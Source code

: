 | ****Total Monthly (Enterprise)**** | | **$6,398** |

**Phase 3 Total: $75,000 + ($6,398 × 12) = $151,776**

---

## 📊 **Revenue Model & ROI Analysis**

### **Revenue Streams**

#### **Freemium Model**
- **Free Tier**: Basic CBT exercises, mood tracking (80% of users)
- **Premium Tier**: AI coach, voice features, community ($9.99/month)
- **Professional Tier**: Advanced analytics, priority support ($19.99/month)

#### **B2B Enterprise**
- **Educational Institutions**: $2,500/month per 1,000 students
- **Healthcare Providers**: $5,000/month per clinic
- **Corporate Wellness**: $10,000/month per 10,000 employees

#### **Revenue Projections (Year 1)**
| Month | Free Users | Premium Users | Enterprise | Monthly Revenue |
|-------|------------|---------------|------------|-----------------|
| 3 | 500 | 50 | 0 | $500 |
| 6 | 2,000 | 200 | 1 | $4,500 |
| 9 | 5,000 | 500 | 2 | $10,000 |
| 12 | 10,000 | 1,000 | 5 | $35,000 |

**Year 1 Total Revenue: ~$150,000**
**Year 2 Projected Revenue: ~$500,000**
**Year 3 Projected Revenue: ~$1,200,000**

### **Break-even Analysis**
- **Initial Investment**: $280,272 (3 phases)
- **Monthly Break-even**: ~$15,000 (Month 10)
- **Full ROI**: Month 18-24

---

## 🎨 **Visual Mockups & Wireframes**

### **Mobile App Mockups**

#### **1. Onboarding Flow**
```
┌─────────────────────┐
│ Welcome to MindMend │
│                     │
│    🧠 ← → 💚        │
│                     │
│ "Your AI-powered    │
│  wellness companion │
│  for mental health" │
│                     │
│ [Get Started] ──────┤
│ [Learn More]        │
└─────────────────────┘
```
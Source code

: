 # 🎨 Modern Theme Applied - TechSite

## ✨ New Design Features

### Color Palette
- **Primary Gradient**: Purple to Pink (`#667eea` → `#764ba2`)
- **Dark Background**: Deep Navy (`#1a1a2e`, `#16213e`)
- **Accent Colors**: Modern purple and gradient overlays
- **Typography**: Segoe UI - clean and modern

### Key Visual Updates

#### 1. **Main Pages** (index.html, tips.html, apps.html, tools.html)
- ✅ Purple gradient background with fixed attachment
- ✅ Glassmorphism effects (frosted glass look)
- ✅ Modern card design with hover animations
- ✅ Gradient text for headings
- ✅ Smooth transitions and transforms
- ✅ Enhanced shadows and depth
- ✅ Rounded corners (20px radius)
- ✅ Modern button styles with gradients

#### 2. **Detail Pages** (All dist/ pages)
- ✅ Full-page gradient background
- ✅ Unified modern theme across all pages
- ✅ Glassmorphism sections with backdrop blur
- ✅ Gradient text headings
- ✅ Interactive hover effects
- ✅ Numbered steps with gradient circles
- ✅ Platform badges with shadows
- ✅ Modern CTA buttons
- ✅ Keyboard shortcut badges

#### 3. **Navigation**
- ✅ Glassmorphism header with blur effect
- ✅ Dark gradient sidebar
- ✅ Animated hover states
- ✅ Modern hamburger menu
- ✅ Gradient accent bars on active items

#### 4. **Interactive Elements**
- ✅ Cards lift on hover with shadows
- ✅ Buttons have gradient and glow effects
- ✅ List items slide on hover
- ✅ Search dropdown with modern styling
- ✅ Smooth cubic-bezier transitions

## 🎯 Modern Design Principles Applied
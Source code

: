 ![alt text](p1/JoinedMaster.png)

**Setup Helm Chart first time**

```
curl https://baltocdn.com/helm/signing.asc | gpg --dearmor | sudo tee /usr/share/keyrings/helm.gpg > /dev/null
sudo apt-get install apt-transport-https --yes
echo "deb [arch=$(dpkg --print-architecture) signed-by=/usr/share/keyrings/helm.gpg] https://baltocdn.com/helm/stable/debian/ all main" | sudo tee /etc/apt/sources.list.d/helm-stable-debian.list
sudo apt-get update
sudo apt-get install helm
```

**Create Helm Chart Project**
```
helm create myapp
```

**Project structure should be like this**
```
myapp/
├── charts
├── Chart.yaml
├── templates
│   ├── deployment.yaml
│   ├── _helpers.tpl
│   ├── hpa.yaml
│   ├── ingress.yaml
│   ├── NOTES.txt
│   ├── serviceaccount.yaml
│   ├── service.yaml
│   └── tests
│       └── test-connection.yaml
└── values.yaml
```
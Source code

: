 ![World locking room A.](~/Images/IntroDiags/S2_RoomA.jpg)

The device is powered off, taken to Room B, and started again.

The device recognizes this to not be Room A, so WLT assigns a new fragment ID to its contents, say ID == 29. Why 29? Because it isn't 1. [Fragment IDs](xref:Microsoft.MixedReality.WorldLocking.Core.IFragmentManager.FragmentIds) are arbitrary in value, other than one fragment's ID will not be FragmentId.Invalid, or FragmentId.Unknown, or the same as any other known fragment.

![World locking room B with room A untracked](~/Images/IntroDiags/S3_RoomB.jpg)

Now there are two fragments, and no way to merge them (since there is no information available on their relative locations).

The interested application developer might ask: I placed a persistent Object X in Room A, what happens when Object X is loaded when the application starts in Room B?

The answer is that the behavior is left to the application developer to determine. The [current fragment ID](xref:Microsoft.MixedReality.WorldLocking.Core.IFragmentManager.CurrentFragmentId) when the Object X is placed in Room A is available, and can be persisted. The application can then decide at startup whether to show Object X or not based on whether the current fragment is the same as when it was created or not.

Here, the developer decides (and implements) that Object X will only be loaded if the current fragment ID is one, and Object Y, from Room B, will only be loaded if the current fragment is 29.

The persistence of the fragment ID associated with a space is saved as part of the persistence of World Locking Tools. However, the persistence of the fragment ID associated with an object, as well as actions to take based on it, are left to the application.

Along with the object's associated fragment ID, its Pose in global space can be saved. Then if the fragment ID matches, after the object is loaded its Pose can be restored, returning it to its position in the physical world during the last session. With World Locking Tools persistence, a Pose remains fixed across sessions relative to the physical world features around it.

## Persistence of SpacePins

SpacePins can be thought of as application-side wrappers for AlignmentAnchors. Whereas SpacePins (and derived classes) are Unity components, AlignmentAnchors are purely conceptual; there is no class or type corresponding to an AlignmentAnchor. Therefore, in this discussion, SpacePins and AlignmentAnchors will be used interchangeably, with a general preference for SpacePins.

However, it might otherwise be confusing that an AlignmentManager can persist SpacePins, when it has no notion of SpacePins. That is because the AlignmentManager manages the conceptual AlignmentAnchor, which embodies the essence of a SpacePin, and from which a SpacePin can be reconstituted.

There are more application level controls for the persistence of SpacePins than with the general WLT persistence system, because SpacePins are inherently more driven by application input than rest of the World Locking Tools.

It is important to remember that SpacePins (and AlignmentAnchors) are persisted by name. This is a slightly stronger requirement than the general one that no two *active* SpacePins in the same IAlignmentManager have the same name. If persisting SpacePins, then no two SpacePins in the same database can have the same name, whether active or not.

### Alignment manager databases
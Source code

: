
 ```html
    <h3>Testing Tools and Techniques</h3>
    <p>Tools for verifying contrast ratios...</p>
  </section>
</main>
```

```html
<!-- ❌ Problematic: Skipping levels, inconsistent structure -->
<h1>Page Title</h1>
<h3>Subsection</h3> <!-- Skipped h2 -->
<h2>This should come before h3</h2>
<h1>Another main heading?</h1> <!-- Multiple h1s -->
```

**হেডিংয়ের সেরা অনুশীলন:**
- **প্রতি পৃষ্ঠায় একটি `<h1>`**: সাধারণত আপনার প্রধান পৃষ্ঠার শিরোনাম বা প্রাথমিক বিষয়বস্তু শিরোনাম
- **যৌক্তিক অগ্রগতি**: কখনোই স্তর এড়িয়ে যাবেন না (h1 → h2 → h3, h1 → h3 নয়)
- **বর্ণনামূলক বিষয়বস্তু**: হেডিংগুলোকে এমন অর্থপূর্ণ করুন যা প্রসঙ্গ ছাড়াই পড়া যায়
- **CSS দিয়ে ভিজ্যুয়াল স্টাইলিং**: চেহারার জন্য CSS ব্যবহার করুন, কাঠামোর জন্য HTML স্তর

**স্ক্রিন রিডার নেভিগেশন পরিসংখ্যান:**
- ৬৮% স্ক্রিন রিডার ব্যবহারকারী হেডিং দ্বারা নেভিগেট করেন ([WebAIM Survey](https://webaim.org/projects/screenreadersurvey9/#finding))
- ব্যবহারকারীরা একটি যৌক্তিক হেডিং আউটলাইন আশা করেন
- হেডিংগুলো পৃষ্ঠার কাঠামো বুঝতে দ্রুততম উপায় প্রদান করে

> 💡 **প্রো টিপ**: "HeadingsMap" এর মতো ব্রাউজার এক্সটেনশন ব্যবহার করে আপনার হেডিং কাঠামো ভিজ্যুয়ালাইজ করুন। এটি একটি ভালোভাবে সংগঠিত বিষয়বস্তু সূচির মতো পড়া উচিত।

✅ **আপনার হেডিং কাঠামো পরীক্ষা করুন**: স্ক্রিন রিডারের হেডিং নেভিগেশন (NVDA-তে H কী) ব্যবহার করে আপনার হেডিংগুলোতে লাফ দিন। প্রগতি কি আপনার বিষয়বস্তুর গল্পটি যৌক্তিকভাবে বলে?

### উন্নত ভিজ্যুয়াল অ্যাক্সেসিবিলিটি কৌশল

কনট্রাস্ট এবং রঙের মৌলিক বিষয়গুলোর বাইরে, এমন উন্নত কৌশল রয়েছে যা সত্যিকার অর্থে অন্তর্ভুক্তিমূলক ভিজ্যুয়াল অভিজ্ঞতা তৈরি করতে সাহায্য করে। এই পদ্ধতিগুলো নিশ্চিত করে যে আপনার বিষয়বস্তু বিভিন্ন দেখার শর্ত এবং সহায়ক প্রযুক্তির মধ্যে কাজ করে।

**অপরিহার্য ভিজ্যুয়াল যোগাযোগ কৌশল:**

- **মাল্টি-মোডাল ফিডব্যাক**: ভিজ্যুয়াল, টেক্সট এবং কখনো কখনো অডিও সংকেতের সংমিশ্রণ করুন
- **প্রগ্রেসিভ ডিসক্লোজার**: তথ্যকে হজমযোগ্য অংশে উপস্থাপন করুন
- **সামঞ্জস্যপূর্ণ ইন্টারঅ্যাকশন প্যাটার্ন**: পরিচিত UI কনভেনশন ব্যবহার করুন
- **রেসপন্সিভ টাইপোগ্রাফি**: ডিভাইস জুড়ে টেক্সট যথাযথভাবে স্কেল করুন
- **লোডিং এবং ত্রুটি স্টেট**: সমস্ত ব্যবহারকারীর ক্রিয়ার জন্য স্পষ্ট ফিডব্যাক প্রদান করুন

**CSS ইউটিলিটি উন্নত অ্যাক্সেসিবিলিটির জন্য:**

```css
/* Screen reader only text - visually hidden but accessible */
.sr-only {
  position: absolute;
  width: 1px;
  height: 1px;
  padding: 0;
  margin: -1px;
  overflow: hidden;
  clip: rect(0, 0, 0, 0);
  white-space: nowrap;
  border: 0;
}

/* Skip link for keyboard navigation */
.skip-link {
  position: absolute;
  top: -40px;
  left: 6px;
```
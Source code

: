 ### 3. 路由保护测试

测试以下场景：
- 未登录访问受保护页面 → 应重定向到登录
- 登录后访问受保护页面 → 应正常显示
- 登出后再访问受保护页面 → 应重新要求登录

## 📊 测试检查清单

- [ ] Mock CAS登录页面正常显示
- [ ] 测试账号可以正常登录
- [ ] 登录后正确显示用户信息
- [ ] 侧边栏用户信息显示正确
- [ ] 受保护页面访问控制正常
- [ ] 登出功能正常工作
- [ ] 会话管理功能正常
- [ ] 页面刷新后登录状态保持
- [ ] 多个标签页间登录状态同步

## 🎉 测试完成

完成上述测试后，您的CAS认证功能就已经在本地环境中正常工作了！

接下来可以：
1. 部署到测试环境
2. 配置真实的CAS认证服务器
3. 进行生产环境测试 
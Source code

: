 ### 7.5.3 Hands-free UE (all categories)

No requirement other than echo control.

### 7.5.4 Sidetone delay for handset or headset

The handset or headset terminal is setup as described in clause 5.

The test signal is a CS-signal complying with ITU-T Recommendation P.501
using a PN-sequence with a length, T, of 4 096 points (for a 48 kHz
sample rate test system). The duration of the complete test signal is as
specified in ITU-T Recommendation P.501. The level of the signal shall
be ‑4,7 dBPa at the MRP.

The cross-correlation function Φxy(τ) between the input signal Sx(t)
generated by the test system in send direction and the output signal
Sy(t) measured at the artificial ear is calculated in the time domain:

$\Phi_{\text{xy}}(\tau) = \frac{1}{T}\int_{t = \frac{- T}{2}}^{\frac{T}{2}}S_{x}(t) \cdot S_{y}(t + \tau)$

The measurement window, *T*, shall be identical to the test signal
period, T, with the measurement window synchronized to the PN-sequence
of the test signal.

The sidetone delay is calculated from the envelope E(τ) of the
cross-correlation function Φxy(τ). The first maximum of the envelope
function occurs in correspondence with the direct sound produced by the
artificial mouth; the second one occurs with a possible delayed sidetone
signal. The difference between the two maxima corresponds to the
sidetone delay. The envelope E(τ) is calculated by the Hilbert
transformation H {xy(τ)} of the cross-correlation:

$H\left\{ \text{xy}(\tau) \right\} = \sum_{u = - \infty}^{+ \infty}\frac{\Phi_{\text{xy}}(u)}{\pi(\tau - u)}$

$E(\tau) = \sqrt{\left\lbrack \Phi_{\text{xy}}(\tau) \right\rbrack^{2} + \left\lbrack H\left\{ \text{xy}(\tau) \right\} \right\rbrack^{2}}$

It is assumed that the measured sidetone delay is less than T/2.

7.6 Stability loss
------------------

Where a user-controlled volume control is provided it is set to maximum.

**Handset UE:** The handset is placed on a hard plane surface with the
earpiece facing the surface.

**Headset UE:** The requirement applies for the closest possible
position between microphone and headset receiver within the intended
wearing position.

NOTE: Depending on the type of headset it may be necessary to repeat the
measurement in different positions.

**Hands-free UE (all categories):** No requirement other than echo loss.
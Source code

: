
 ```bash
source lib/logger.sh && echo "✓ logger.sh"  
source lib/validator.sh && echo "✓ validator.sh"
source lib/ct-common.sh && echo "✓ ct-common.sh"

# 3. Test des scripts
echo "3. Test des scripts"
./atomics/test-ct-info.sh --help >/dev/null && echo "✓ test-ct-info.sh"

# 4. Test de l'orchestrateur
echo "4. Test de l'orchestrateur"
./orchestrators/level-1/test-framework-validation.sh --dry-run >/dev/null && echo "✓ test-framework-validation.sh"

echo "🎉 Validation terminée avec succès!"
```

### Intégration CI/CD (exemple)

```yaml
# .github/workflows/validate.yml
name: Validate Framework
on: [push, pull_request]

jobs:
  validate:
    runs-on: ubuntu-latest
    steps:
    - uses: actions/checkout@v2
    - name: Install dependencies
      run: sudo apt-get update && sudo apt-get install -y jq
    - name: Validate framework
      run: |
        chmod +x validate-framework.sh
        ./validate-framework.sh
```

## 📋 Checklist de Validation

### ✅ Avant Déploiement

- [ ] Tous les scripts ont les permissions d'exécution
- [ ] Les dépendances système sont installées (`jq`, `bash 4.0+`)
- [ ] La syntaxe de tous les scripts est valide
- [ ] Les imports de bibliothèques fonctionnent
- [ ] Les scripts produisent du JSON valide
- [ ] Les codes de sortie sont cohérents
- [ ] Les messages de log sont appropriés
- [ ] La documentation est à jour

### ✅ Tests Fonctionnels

• The task: Return each line from the material that includes the string "IntroDiags".

• Answer section:
: ![World locking room A.](~/Images/IntroDiags/S2_RoomA.jpg)
![World locking room B with room A untracked](~/Images/IntroDiags/S3_RoomB.jpg)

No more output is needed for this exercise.